DOC looking to high schools for new recruits

DOVER — The Department of Correction will offer its first ever “youth academy” to the state’s high schoolers in July.

The free three-day academy will give students a crash course on the role the DOC plays in criminal justice, familiarize them with the responsibilities of various roles within the agency and leave the students certified in CPR and first-aid.

The brainchild of Jennifer Biddle, chief of administrative services, the youth academy is part of a wider recruitment plan to strengthen the pipeline of qualified applicants to the DOC’s ranks.

Currently short at least 271 correctional officers and on course to spend $30 million on overtime, the department has been criticized as being “chronically understaffed.”

“We’re looking for students already interested in a law enforcement career to apply, maybe some currently in criminal justice pathways in their schools,” said Ms. Biddle.

To be considered, students must write a one-page essay explaining why they’re interested in a career in law enforcement.

The program is open to all high schoolers, but Ms. Biddle said their likely target group is sophomores to seniors. About 20 students will be selected.

The academy take place July 10-12 from 8 a.m. to 4 p.m. each day. It will include discussions about the criminal justice system and the DOC’s place in it, the opportunity to conduct a cell search and practice contraband seizure, a chance to compete on DOC’s obstacle course and several demonstrations. Lunch will also be provided for students.

“There will be an intro to criminal justice as a whole. We’ll have a police officer come in and explain the arrest process and the investigation, a prosecutor to talk about the trial phase and a correctional and probation officer to talk about their work,” said DOC spokeswoman Jayme Gravell.

“They’ll also learn about the different job opportunities in the DOC including K9 handlers, maintenance, food service and more. We’ll be talking them through how their actions and behaviors now can influence whether or not they’ll be accepted into the field in the future as well — stressing the importance of making good decisions and surrounding yourself with positive people.”

Ms. Biddle said a representative from Delaware Technical Community College will also be on hand to explain the benefits of the new correctional officer certificate program they partnered with DOC to launch last year.

The academy will also tour a DOC facility, but students won’t come into contact with Level 5 inmates.

Ms. Gravell said the academy might help students understand the responsibilities of a career in the DOC better because public perception and television “reality shows” often misrepresent the work.

“A lot of people don’t understand what correctional and probation officers do on a day-to-day basis. So this will help them understand their role in the criminal justice system,” she said. “In the academy they can have a chance to see how it’s a challenging, but important, career that can be very rewarding.”
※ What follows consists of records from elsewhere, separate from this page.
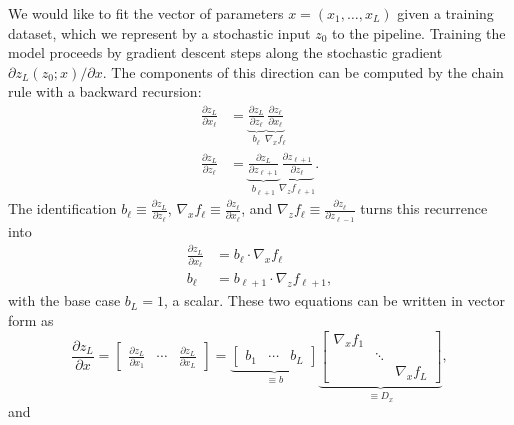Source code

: \documentclass{article}
\begin{document}
We would like to fit the vector of parameters $x = (x_1, \ldots, x_L)$ given a training dataset, which we represent by
a stochastic input $z_0$ to the pipeline. Training the model proceeds by gradient descent steps along the stochastic
gradient $\partial z_L(z_0;x) / \partial x$. The components of this direction can be computed by the chain rule with a
backward recursion:
\begin{align}
    \label{eq:backprop}
    \frac{\partial z_L}{\partial x_\ell} & = \underbrace{\frac{\partial z_L}{\partial z_{\ell}}}_{b_\ell} \underbrace{\frac{\partial z_\ell}{\partial x_\ell}}_{\nabla_x f_\ell}                \\
    \frac{\partial z_L}{\partial z_\ell} & = \underbrace{\frac{\partial z_L}{\partial z_{\ell+1}}}_{b_{\ell+1}} \underbrace{\frac{\partial z_{\ell+1}}{\partial z_\ell}}_{\nabla_z f_{\ell+1}}.
\end{align}
The identification $b_\ell \equiv \frac{\partial z_L}{\partial z_\ell}$, $\nabla_x f_\ell \equiv \frac{\partial z_\ell}{\partial x_\ell}$, and $\nabla_z f_\ell \equiv \frac{\partial z_\ell}{\partial z_{\ell-1}}$ turns this recurrence into
\begin{align}
    \frac{\partial z_L}{\partial x_\ell} & = b_\ell \cdot \nabla_x f_\ell          \\
    b_\ell                               & = b_{\ell+1} \cdot \nabla_z f_{\ell+1},
\end{align}
with the base case $b_L = 1$, a scalar.  These two equations can be written in vector form as
\begin{equation}
    \frac{\partial z_L}{\partial x} =
    \begin{bmatrix}
        \frac{\partial z_L}{\partial x_1} & \cdots & \frac{\partial z_L}{\partial x_L}
    \end{bmatrix}
    =
    \underbrace{\begin{bmatrix}
            b_1 & \cdots & b_L
        \end{bmatrix}
    }_{\equiv b}
    \underbrace{\begin{bmatrix}
            \nabla_x f_1 &                       \\
                         & \ddots                \\
                         &        & \nabla_x f_L
        \end{bmatrix}
    }_{\equiv D_x},
\end{equation}
and
\end{document}
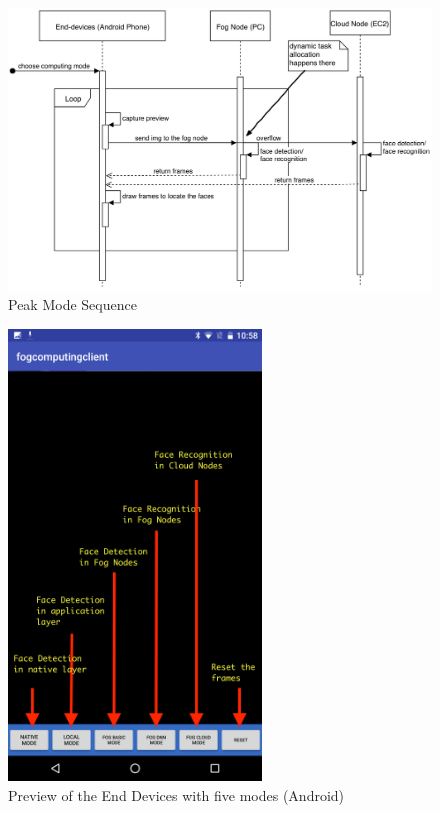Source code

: \begin{figure}
    \centering
    \includegraphics[width=\textwidth]{images/cloud_mode.png}
    \caption{Peak Mode Sequence}
    \label{fig:peak_mode_sequence}
\end{figure}


\begin{figure}
    \centering    \includegraphics[width=0.6\textwidth]{images/preview.png}
    \caption{Preview of the End Devices with five modes (Android)}
    \label{fig:preview}
\end{figure}

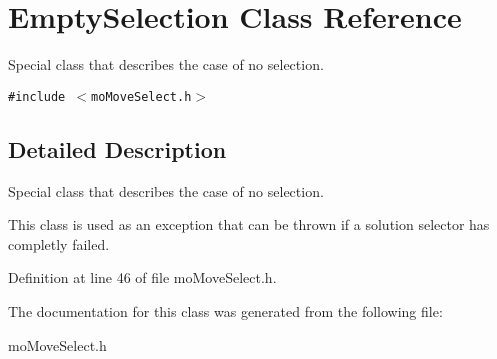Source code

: \section{EmptySelection Class Reference}
\label{class_empty_selection}
Special class that describes the case of no selection.  


{\tt \#include $<$moMoveSelect.h$>$}



\subsection{Detailed Description}
Special class that describes the case of no selection. 

This class is used as an exception that can be thrown if a solution selector has completly failed. 



Definition at line 46 of file moMoveSelect.h.

The documentation for this class was generated from the following file:\begin{CompactItemize}
\item 
moMoveSelect.h\end{CompactItemize}
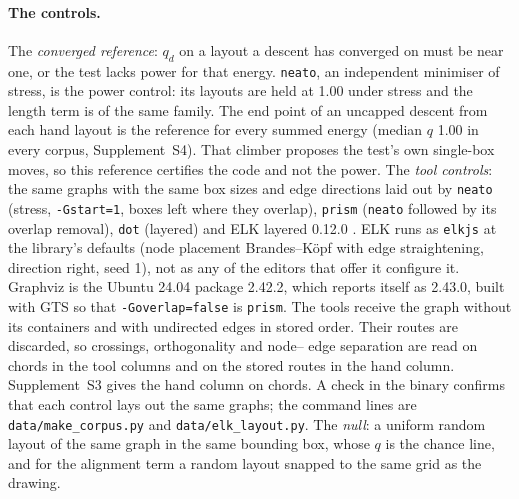 \documentclass[11pt]{article}
\begin{document}
\paragraph{The controls.} The \emph{converged reference}: $q_d$ on a layout a descent
has converged on must be near one, or the test lacks power for that energy.
\texttt{neato}, an independent minimiser of stress, is the power control: its layouts are
held at 1.00 under stress and the length term is of the same family. The end point of an
uncapped descent from each hand layout is the reference for every summed energy (median
$q$ 1.00 in every corpus, Supplement~S4). That climber proposes the test's own single-box
moves, so this reference certifies the code and not the power. The \emph{tool controls}:
the same graphs with the same box sizes and edge directions laid out by \texttt{neato}
(stress, \texttt{-Gstart=1}, boxes left where they overlap), \texttt{prism}
(\texttt{neato} followed by its overlap removal), \texttt{dot} (layered) and ELK layered
0.12.0 \cite{schulze14}. ELK runs as \texttt{elkjs} at the library's defaults (node
placement Brandes--K\"opf with edge straightening, direction right, seed 1), not as any of
the editors that offer it configure it. Graphviz is the Ubuntu 24.04 package 2.42.2, which
reports itself as 2.43.0, built with GTS so that \texttt{-Goverlap=false} is
\texttt{prism}. The tools receive the graph without its containers and with undirected
edges in stored order. Their routes are discarded, so crossings, orthogonality and node--
edge separation are read on chords in the tool columns and on the stored routes in the
hand column. Supplement~S3 gives the hand column on chords. A check in the binary
confirms that each control lays out the same graphs; the command lines are
\texttt{data/make\_corpus.py} and \texttt{data/elk\_layout.py}. The \emph{null}: a uniform random layout of
the same graph in the same bounding box, whose $q$ is the chance line, and for the
alignment term a random layout snapped to the same grid as the drawing.
\end{document}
Currently, Ms. Biddle says the amount of applicants fresh out of high school enrolling as cadets in the DOC’s training academy isn’t very substantial, but she’s hoping that the youth academy will help increase interest.

Applicants must be at least 19.5 years old to apply for a DOC job.

News of the youth academy comes on the heels of recently announced hiring bonuses that pay $3,000 to new sign-ons and $1,000 for referrals.